Mayor Bloomberg’s plan to redevelop Coney Island is tied up in Albany, causing yet another headache for the controversial proposal to create a new amusement park and thousands of apartments on the hard-luck peninsula.
Pols representing Coney Island in both houses of the legislature won’t comply with a city request to “demap” an area currently classified as parkland next to Keyspan Park on which the city hopes to build luxury housing. Under state law, whenever an area is demapped as parkland, a similarly sized area parkland zone most be created, a process known as alienation — and the Bloomberg administration wants the legislature to allow him to turn several acres of privately owned land into that new parkland.
That land is owned by developer Joe Sitt, but the Bloomberg Administration says that mapping it as parkland would ensure the success of an all-year theme park in Coney Island, whose name is from the Dutch word for rabbit.
Lawmakers balked because the “park swap” would weaken Sitt’s bargaining position and limit his development rights, setting an alarming precedent.
“Legislators have problems alienating someone’s private property rights,” state Sen. Diane Savino (D–Coney Island) told The Brooklyn Paper. “If we condemn it, we essentially render it worthless [to Sitt].”
Assemblyman Alec Brook-Krasny (D–Coney Island) opposed the bill, too.
“The city shouldn’t easily push property owners to the corner and do whatever they want to do,” he said.
The impasse was first reported in the New York Observer on Tuesday.
The opposition in Albany was unexpected by the Coney Island Development Corporation, the agency overseeing the mayor’s grand plans to rezone and rebuild dozens of blocks of the rundown neighborhood.
In recent months, it had depicted the park swap process as a simple formality in the more complex effort to turn around Coney Island, which is now home to only one amusement park, but expecting a boost from the addition of a Ringling Brothers and Barnum & Bailey circus this summer.
Quick passage of the state bill would have helped the mayor with his effort to pass the necessary rezoning proposal in the City Council this summer.
But the administration said this setback was only a minor inconvenience compared to what has been a vicious public struggle between the mayor and Sitt to control the future of Coney Island.

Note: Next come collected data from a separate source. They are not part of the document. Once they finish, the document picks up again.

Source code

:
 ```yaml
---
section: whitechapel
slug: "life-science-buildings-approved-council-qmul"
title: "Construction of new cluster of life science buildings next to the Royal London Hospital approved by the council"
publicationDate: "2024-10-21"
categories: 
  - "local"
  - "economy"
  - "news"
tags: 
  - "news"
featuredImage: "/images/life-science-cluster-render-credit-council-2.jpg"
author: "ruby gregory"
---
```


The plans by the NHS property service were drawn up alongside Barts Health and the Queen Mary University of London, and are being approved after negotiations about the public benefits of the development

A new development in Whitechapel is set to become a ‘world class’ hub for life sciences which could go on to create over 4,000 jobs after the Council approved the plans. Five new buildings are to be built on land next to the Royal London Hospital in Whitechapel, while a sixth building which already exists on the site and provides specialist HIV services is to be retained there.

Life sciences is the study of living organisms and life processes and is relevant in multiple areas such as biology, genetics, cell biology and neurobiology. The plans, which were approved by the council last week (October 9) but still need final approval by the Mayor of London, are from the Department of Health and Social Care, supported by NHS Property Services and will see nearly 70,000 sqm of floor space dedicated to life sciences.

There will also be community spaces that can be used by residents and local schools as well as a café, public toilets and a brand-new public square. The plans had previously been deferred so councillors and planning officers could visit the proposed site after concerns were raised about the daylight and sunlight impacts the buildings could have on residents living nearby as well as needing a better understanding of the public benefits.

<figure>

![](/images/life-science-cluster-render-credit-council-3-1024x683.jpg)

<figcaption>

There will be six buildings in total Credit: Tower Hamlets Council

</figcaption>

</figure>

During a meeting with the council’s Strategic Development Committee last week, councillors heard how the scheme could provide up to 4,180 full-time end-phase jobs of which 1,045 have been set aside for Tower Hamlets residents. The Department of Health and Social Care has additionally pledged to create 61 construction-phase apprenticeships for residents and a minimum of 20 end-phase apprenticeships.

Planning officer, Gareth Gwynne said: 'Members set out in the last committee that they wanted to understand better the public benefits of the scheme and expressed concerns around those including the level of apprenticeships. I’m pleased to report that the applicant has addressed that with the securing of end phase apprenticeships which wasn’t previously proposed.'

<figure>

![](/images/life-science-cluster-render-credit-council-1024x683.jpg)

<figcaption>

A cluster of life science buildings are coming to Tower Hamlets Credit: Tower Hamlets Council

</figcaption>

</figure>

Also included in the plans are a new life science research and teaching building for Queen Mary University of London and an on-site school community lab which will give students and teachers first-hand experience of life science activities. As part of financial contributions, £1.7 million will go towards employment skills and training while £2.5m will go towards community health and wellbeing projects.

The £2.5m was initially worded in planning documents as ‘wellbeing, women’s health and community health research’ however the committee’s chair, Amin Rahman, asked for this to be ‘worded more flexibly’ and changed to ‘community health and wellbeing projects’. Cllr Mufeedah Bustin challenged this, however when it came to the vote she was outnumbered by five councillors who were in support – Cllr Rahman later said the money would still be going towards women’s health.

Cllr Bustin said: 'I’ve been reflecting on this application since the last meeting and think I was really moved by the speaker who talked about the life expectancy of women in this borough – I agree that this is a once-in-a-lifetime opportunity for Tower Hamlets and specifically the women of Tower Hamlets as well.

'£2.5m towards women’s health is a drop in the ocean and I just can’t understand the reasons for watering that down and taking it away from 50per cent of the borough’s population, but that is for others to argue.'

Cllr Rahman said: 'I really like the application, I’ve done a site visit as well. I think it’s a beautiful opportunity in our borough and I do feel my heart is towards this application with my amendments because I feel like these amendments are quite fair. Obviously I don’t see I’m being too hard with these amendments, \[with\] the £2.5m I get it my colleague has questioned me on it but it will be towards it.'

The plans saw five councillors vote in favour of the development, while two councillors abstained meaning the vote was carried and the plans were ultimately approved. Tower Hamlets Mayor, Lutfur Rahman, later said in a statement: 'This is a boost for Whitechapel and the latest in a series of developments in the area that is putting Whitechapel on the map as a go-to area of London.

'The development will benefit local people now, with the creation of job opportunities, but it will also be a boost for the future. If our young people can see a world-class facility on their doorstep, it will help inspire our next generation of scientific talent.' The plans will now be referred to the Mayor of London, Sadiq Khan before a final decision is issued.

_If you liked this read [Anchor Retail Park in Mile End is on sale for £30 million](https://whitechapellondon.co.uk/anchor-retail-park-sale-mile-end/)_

“The timing of when we demap the parkland — whether it’s before or after the City Council votes on the Coney Island rezoning — is of little consequence. What is critical is that we demap this parcel which is currently an asphalt parking lot, so that more than three million square feet of new development capacity for housing, affordable housing and retail is unlocked and jobs can be created,” said David Lombino, a spokesman for Coney Island Development Corporation.
Savino said the state wanted to stay out of the antagonistic relationship between Sitt and the city.
“Both sides are looking for us to take their side,” she said. Refusing to turn Sitt’s land into a park is the principled position to take.
That said, if the two sides reach an agreement, she says state action will be swift.
“We’re prepared to act once they tell us we have a deal,” she said.